Our initial product state is prepared with all $\bm{\tau}_{i}$ spins polarized along the $x$-direction and all $\bm{\sigma}_{i}$ spins aligned upwards or downwards in a domain-wall fashion, as illustrated in the inset of Fig. 5(b) and Fig. 6(b). In terms of the original $\bm{\tau}_{i}$ spins before rotation, Eq. (18), all $\bm{\tau}_{i}$ spins are actually polarized along the $z$-direction. That is to say all the $f$- and $d$-atoms are prepared in the left wells, and all the $a$- and $b$-atoms are localized either in the left ($\sigma_{i}^{z}$ upwards) or right wells ($\sigma_{i}^{z}$ downwards). The advantage of choosing such an initial state is twofold. Firstly, the wave function is an equal weight superposition of states from all symmetry sectors. Secondly, the initial state has a relative high energy which mitigates the problem of limited accessible system sizes in numerical simulations.
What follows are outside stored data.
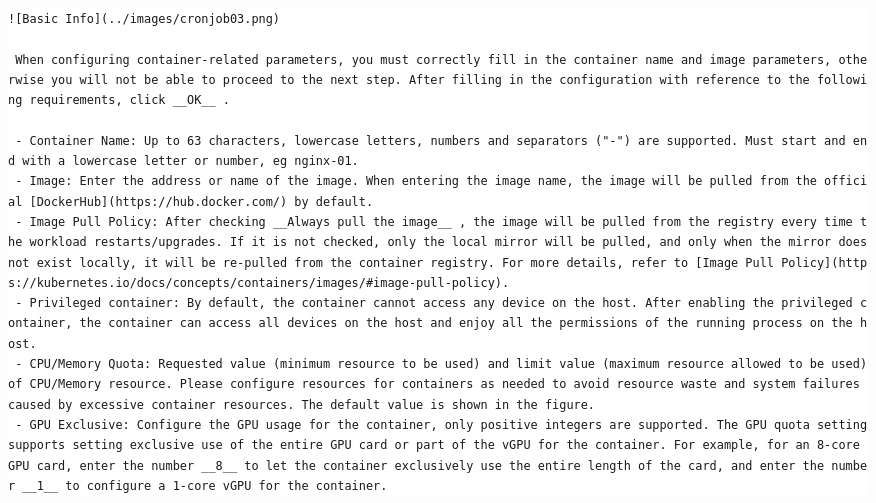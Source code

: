     ![Basic Info](../images/cronjob03.png)     

     When configuring container-related parameters, you must correctly fill in the container name and image parameters, otherwise you will not be able to proceed to the next step. After filling in the configuration with reference to the following requirements, click __OK__ .

     - Container Name: Up to 63 characters, lowercase letters, numbers and separators ("-") are supported. Must start and end with a lowercase letter or number, eg nginx-01.
     - Image: Enter the address or name of the image. When entering the image name, the image will be pulled from the official [DockerHub](https://hub.docker.com/) by default. 
     - Image Pull Policy: After checking __Always pull the image__ , the image will be pulled from the registry every time the workload restarts/upgrades. If it is not checked, only the local mirror will be pulled, and only when the mirror does not exist locally, it will be re-pulled from the container registry. For more details, refer to [Image Pull Policy](https://kubernetes.io/docs/concepts/containers/images/#image-pull-policy).
     - Privileged container: By default, the container cannot access any device on the host. After enabling the privileged container, the container can access all devices on the host and enjoy all the permissions of the running process on the host.
     - CPU/Memory Quota: Requested value (minimum resource to be used) and limit value (maximum resource allowed to be used) of CPU/Memory resource. Please configure resources for containers as needed to avoid resource waste and system failures caused by excessive container resources. The default value is shown in the figure.
     - GPU Exclusive: Configure the GPU usage for the container, only positive integers are supported. The GPU quota setting supports setting exclusive use of the entire GPU card or part of the vGPU for the container. For example, for an 8-core GPU card, enter the number __8__ to let the container exclusively use the entire length of the card, and enter the number __1__ to configure a 1-core vGPU for the container.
We numerically study the growth of both the von Neumann entanglement entropy $S^{v}$ and the second-order Rényi entropy $S^{R}$ of the subsystem $A$ that is chosen as half of the entire system. The presence of both the ETH regime and the MBL regime is demonstrated using two representative parameter sets, $(g,h)=(1.0,0.2)$ and $(g,h)=(0.2,1.0)$, as shown in Fig. 5 and Fig. 6 respectively. From Fig. 5(a), one can see that for the former case where the disorder ($h$-term) is relatively weak, two entanglement entropies both increase linearly in time, as indicated by the red dashed line. In contrast, for the latter case where the disorder is relatively strong, a logarithmic growth of both entanglement entropies is revealed, as demonstrated by the red dashed lines in Fig. 6(a). The characteristic saturation time is also much longer than the former case.
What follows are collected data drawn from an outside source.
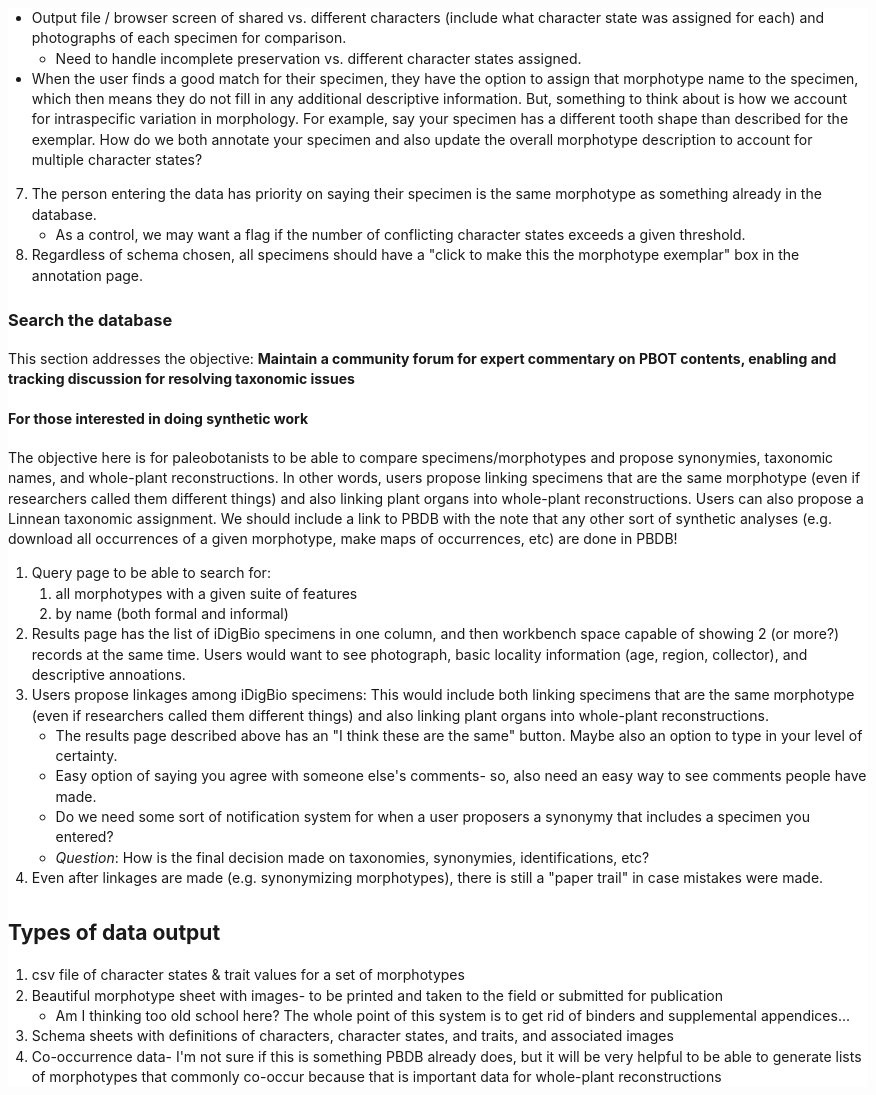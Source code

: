    - Output file / browser screen of shared vs. different characters (include what character state was assigned for each) and photographs of each specimen for comparison.
      - Need to handle incomplete preservation vs. different character states assigned.
  - When the user finds a good match for their specimen, they have the option to assign that morphotype name to the specimen, which then means they do not fill in any additional descriptive information. But, something to think about is how we account for intraspecific variation in morphology. For example, say your specimen has a different tooth shape than described for the exemplar. How do we both annotate your specimen and also update the overall morphotype description to account for multiple character states?
7. The person entering the data has priority on saying their specimen is the same morphotype as something already in the database.
    - As a control, we may want a flag if the number of conflicting character states exceeds a given threshold.
8. Regardless of schema chosen, all specimens should have a "click to make this the morphotype exemplar" box in the annotation page.
    
### Search the database
This section addresses the objective: **Maintain a community forum for expert commentary on PBOT contents, enabling and tracking discussion for resolving taxonomic issues**

#### For those interested in doing synthetic work
The objective here is for paleobotanists to be able to compare specimens/morphotypes and propose synonymies, taxonomic names, and whole-plant reconstructions. In other words, users propose linking specimens that are the same morphotype (even if researchers called them different things) and also linking plant organs into whole-plant reconstructions. Users can also propose a Linnean taxonomic assignment. We should include a link to PBDB with the note that any other sort of synthetic analyses (e.g. download all occurrences of a given morphotype, make maps of occurrences, etc) are done in PBDB!

1. Query page to be able to search for:
    1. all morphotypes with a given suite of features
    2. by name (both formal and informal)
2. Results page has the list of iDigBio specimens in one column, and then workbench space capable of showing 2 (or more?) records at the same time. Users would want to see photograph, basic locality information (age, region, collector), and descriptive annoations.
3. Users propose linkages among iDigBio specimens: This would include both linking specimens that are the same morphotype (even if researchers called them different things) and also linking plant organs into whole-plant reconstructions.
   - The results page described above has an "I think these are the same" button. Maybe also an option to type in your level of certainty.
   - Easy option of saying you agree with someone else's comments- so, also need an easy way to see comments people have made.
   - Do we need some sort of notification system for when a user proposers a synonymy that includes a specimen you entered?
   - *Question*: How is the final decision made on taxonomies, synonymies, identifications, etc?
4. Even after linkages are made (e.g. synonymizing morphotypes), there is still a "paper trail" in case mistakes were made.
   
## Types of data output
1. csv file of character states & trait values for a set of morphotypes
2. Beautiful morphotype sheet with images- to be printed and taken to the field or submitted for publication
    * Am I thinking too old school here? The whole point of this system is to get rid of binders and supplemental appendices...
3. Schema sheets with definitions of characters, character states, and traits, and associated images
4. Co-occurrence data- I'm not sure if this is something PBDB already does, but it will be very helpful to be able to generate lists of morphotypes that commonly co-occur because that is important data for whole-plant reconstructions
Finally, we study the time evolution of physical observables following a quench. If a system is thermal, all local physical observables will evolve toward their thermal equilibrium values. For a MBL system, local physical observables, however, keep part of the memory of the initial state and do not necessarily approach the thermal equilibrium values. This criterion has been applied in identifying MBL phases in cold atom experiments Bloch_MBL .

Here we consider a special observable, the staggered magnetization, whose definition depends on the initial state,

$$\hat{m}_{s}=\frac{2}{L}\sum_{i}\xi_{i}\hat{\sigma}_{i}^{z},$$

(24)

where $\xi_{i}=1$ if initially $\sigma_{i}^{z}=1/2$ and $\xi_{i}=-1$ if initially $\sigma_{i}^{z}=-1/2$. The advantage of defining such an observable is also twofold. First, initially, the expectation value of our observable is always $m_{s}=1$. Secondly, it is easy to show that the thermal average of $\hat{m}_{s}$ is always zero because of the $\hat{\sigma}_{i}^{z}\rightarrow-\hat{\sigma}_{i}^{z},q_{i}\rightarrow-q_{i}$ symmetry of the Hamiltonian, under which $m_{s}$ changes its sign. By comparing Fig. 5(b) and Fig. 6(b), it is clear that the system thermalizes in the former case but fails to thermalize in the latter case.